Furthermore, fatty acid amide-based compounds such as 12-hydroxystearic acid amide, stearic acid amide, phthalic anhydride imide, and chlorinated hydrocarbons; homopolymers or copolymers of polyacrylates such as poly-n-stearyl methacrylate and poly-n-lauryl methacrylate (e.g., a copolymer of n-stearyl acrylate and ethyl methacrylate), which are low-molecular-weight crystalline polymer resins; and crystalline polymers having a long alkyl group in a side chain may be used. Among them, hydrocarbon-based waxes such as paraffin wax, microcrystalline wax, Fischer-Tropsch wax, polyethylene wax, and polypropylene wax are preferable.
The melting point of the release agent is not particularly limited and may be appropriately selected in accordance with the intended purpose. The melting point thereof is preferably from 60° C. through 80° C.

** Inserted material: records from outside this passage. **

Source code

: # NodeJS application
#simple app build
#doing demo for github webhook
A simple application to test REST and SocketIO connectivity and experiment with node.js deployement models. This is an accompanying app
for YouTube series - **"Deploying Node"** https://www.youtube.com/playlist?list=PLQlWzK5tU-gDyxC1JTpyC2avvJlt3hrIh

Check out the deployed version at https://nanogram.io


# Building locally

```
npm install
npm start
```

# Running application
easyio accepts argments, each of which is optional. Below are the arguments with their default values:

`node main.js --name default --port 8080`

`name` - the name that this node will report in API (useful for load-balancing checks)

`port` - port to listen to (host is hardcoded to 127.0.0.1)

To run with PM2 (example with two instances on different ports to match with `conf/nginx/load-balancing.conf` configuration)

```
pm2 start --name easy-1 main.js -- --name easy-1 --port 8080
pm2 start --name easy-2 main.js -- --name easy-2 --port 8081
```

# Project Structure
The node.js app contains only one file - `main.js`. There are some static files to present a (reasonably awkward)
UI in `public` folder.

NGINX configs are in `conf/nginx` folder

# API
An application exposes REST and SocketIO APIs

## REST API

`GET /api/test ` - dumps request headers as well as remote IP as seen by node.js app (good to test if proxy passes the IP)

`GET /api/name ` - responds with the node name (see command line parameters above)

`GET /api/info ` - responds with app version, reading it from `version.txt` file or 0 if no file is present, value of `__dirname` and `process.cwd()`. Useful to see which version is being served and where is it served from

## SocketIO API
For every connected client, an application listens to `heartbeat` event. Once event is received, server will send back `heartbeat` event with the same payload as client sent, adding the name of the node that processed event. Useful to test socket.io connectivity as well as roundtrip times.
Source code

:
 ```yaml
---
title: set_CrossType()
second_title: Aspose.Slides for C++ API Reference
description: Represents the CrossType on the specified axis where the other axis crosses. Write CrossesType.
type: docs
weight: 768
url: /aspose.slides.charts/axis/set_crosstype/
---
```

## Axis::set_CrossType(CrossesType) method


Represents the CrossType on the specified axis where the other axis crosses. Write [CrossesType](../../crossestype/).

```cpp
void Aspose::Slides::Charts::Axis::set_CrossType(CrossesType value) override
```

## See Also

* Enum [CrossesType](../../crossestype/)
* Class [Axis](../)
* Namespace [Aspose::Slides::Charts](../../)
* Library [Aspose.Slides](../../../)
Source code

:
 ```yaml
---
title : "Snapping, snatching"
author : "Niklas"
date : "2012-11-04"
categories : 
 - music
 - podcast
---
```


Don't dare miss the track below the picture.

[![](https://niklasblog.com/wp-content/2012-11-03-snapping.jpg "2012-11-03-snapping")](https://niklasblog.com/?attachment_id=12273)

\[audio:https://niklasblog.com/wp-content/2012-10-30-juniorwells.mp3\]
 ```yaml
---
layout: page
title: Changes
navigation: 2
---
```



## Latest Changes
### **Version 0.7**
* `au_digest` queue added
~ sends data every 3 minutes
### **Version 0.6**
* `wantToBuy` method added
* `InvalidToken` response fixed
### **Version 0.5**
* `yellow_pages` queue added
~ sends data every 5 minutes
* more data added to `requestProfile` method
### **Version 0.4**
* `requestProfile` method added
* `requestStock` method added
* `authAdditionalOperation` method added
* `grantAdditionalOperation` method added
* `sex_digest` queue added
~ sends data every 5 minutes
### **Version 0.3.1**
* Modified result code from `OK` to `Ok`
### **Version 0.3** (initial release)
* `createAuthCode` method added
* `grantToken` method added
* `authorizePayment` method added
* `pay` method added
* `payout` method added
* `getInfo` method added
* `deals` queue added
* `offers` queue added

When the melting point of the release agent is 60° C. or more, it is possible to overcome problems in which the release agent melts easily at low temperatures and the heat-resistant storage stability is deteriorated, which is suitable. When the melting point of the release agent is 80° C. or less, it is possible to overcome problems in which the release agent does not melt sufficiently to cause fixing offset, and defected images are formed even when the resin melts and falls in the fixing temperature region, which is suitable.
The amount of the release agent is not particularly limited and may be appropriately selected in accordance with the intended purpose. The amount thereof is preferably 2 parts by mass or more and 10 parts by mass or less, and more preferably 3 parts by mass or more and 8 parts by mass or less, relative to 100 parts by mass of the toner.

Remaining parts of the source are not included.